Paraffin-embedded and formalin-fixed tissue sections were deparaffinized and rehydrated, followed by blocking endogenous peroxidase activity using 3% hydrogen peroxide (H2O2). The sections underwent heat-mediated antigen retrieval with sodium citrate buffer (pH=6) in a pressure cooker and were then incubated overnight at 4 °C with the following antibodies: anti-RPLP2 (1:100, ab154958, Abcam, Cambridge, UK), anti-HIF-1α (1:100, 66730-1-Ig, Proteintech, Wuhan, China), and anti-Ki67 (1:50, ab16667, Abcam, Cambridge, UK). Subsequently, the cells were treated with the appropriate secondary antibody (1:1000, A21020, A21010, Abbkine, Wuhan, China) and stained using 3.3-diaminobenzidine tetrahydrochloride (DAB). After counterstaining with haematoxylin, the sections were sealed with neutral resins and observed under a microscope (Hitachi HT7700, Tokyo, Japan).

Enzyme-linked immunosorbent assay (ELISA)

The levels of RPLP2 in the tissue homogenate and cell culture supernatant from different groups were quantified using a human RPLP2 ELISA kit (Jiangsu Meimian Industrial, China) following the manufacturer’s instructions.
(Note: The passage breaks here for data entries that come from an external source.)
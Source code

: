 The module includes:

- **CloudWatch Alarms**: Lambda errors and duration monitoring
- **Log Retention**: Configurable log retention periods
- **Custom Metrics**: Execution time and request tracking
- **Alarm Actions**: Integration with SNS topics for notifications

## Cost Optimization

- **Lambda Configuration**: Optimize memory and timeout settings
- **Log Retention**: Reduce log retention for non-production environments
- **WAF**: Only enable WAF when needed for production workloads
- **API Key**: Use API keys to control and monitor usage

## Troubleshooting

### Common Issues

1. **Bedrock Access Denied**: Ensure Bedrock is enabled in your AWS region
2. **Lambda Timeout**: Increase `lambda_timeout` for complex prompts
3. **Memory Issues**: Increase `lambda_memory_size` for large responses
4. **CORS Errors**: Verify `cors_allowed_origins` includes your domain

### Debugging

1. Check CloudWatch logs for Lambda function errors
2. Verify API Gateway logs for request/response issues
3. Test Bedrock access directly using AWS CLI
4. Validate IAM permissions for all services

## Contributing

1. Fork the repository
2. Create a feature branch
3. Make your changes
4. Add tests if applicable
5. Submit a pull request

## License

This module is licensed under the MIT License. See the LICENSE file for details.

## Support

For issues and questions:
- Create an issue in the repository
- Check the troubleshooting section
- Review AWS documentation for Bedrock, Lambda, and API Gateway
The absorbance values of each sample were measured at a wavelength of 450 nm using a microplate reader (Thermo Fisher, Massachusetts, USA).

Protein–protein docking

The crystal structures of TLR4 (PDBID: 4G8A) were obtained from the Protein Database (PDB) website, while RPLP2 (PDBID: 4BEH) was acquired from the Universal Protein (UniProt) website. The removal of water molecules and small compounds was carried out, followed by hydrogen-bond optimisation to preserve the three-dimensional protein binding. Zdock software was utilised for protein‒protein docking, with TLR4 selected as the receptor and the RPLP2 structure chosen as the ligand. Docking parameters included protein-surface structure and surface potential.
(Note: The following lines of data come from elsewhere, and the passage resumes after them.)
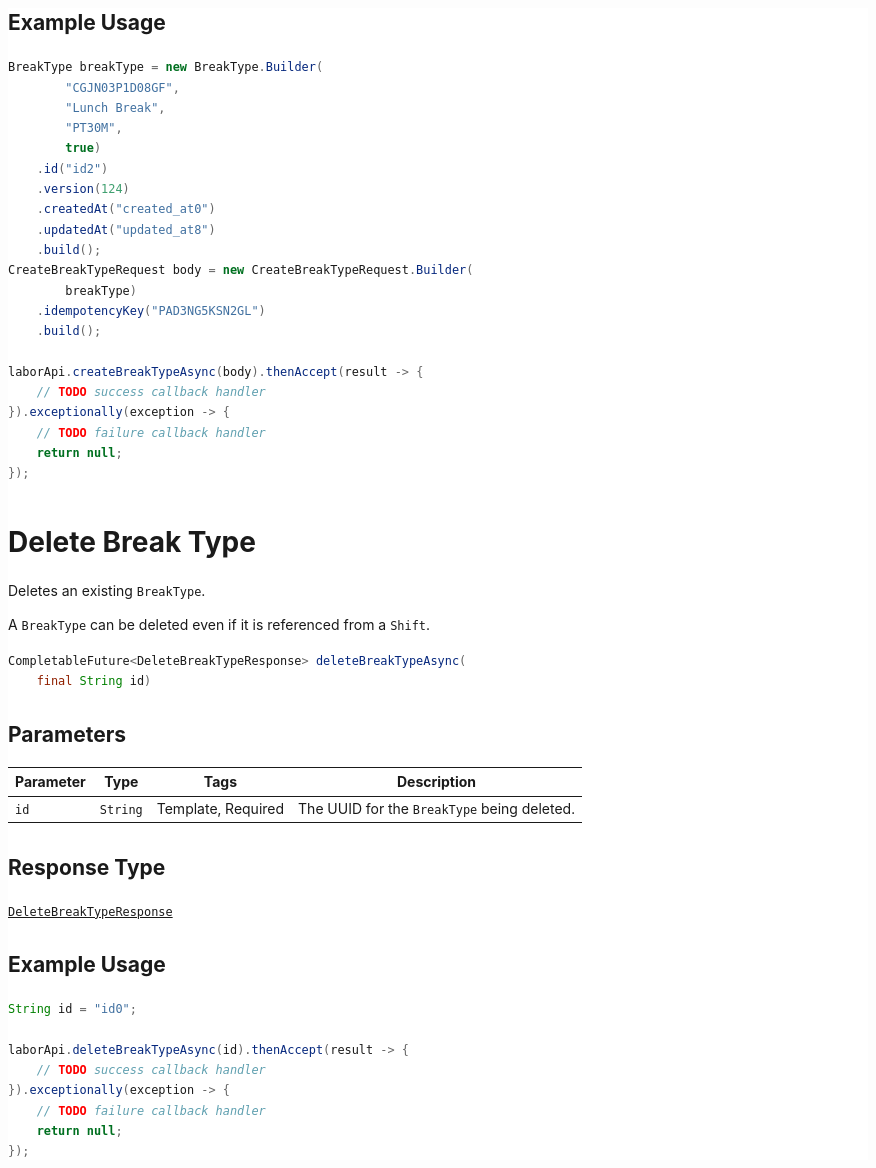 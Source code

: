 ## Example Usage

```java
BreakType breakType = new BreakType.Builder(
        "CGJN03P1D08GF",
        "Lunch Break",
        "PT30M",
        true)
    .id("id2")
    .version(124)
    .createdAt("created_at0")
    .updatedAt("updated_at8")
    .build();
CreateBreakTypeRequest body = new CreateBreakTypeRequest.Builder(
        breakType)
    .idempotencyKey("PAD3NG5KSN2GL")
    .build();

laborApi.createBreakTypeAsync(body).thenAccept(result -> {
    // TODO success callback handler
}).exceptionally(exception -> {
    // TODO failure callback handler
    return null;
});
```


# Delete Break Type

Deletes an existing `BreakType`.

A `BreakType` can be deleted even if it is referenced from a `Shift`.

```java
CompletableFuture<DeleteBreakTypeResponse> deleteBreakTypeAsync(
    final String id)
```

## Parameters

| Parameter | Type | Tags | Description |
|  --- | --- | --- | --- |
| `id` | `String` | Template, Required | The UUID for the `BreakType` being deleted. |

## Response Type

[`DeleteBreakTypeResponse`](../../doc/models/delete-break-type-response.md)

## Example Usage

```java
String id = "id0";

laborApi.deleteBreakTypeAsync(id).thenAccept(result -> {
    // TODO success callback handler
}).exceptionally(exception -> {
    // TODO failure callback handler
    return null;
});
```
Coimmunoprecipitation (Co-IP) assay

Total lysate was extracted from Hep3B cells using NP-40 cell lysis buffer (Beyotime, Jiangsu, China) containing protease inhibitors. After centrifugation, the supernatant was subjected to SDS‒PAGE and subsequent immunoblotting. To examine the endogenous TLR4-RPLP2 interaction, the cell lysates were incubated overnight at 4 °C with an anti-TLR4 antibody (4 μg/ml, 66350-1-Ig, Proteintech, Wuhan, China) or control IgG (1:100, AC011, ABclonal, Wuhan, China). Then, the lysates were incubated with protein G/A beads (Invitrogen, Carlsbad, CA, USA) for 3 h at 4 °C. The beads were carefully washed with precooled PBS and mixed with protein loading buffer before being boiled and analysed by immunoblotting using the anti-TLR4 antibody (1:1000; 19811-1-AP, Proteintech, Wuhan, China) and anti-RPLP2 antibody (1:1000; ab154958, Abcam, Cambridge, UK).
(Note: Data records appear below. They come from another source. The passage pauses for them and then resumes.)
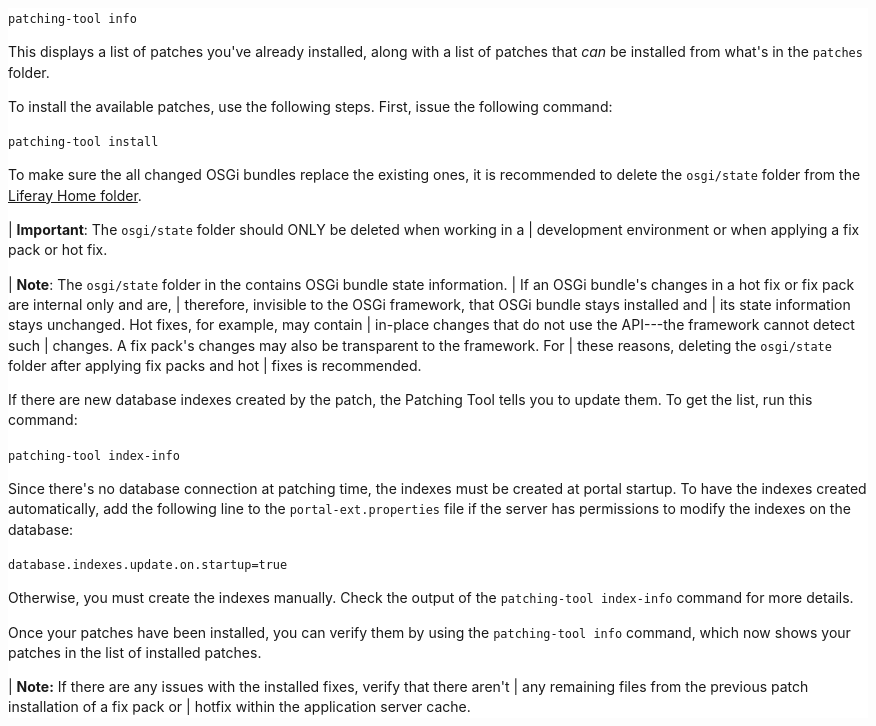     patching-tool info
 
This displays a list of patches you've already installed, along with a list of
patches that *can* be installed from what's in the `patches` folder. 

To install the available patches, use the following steps. First, 
issue the following command: 

    patching-tool install

To make sure the all changed OSGi bundles replace the existing ones, it is
recommended to delete the `osgi/state` folder from the
[Liferay Home folder](/docs/7-0/deploy/-/knowledge_base/d/installing-product#liferay-home). 

| **Important**: The `osgi/state` folder should ONLY be deleted when working in a
| development environment or when applying a fix pack or hot fix.

| **Note**: The `osgi/state` folder in the contains OSGi bundle state information.
| If an OSGi bundle's changes in a hot fix or fix pack are internal only and are,
| therefore, invisible to the OSGi framework, that OSGi bundle stays installed and
| its state information stays unchanged. Hot fixes, for example, may contain
| in-place changes that do not use the API---the framework cannot detect such
| changes. A fix pack's changes may also be transparent to the framework. For
| these reasons, deleting the `osgi/state` folder after applying fix packs and hot
| fixes is recommended.

If there are new database indexes created by the patch, the Patching Tool tells
you to update them. To get the list, run this command:

    patching-tool index-info

Since there's no database connection at patching time, the indexes must be
created at portal startup. To have the indexes created automatically, add the
following line to the `portal-ext.properties` file if the server has permissions
to modify the indexes on the database:

    database.indexes.update.on.startup=true

Otherwise, you must create the indexes manually. Check the output of the
`patching-tool index-info` command for more details.

Once your patches have been installed, you can verify them by using the
`patching-tool info` command, which now shows your patches in the list of
installed patches. 

| **Note:** If there are any issues with the installed fixes, verify that there aren't
| any remaining files from the previous patch installation of a fix pack or
| hotfix within the application server cache.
Lactate-level measurements

Lactate levels were measured using the Lactate Assay Kit (Abbkine, Wuhan, China). Specifically, lactate reacted with an enzyme mix to generate a product. Subsequently, a lactate probe was added to produce colour, and the absorbance was read at a wavelength of 570 nm using a microplate reader (Thermo Fisher, Massachusetts, USA).

Xenograft models

The 6-week-old male BALB/c nude mice were randomly divided into four groups (six per group), and injected with ~1 × 106 cells at upper backs. Tumour size was measured on a weekly basis, and one month later, the BALB/c nude mice were euthanized for tumour size assessment (including mice that died during observation). All animal procedures were conducted in accordance with the guidelines (released by the Ministry of Science and Technology of the People’s Republic of China on September 30, 2006) for animal welfare after obtaining approval from the medical laboratory animal ethics committee of Jiangsu Medical Vocational College (No.: SYLL-2023-701).

Statistical analysis

Each experiment was independently performed with a minimum of three replicates, and the results are expressed as the mean ± standard deviation (SD). Statistical analyses were conducted using GraphPad Prism 9 software (GraphPad Software, CA, USA). Student’s t test was employed for comparisons between two groups, while one-way or two-way analysis of variance (ANOVA) was used for three or more samples. Differences were considered statistically significant when P < 0.05 and denoted with an asterisk (*).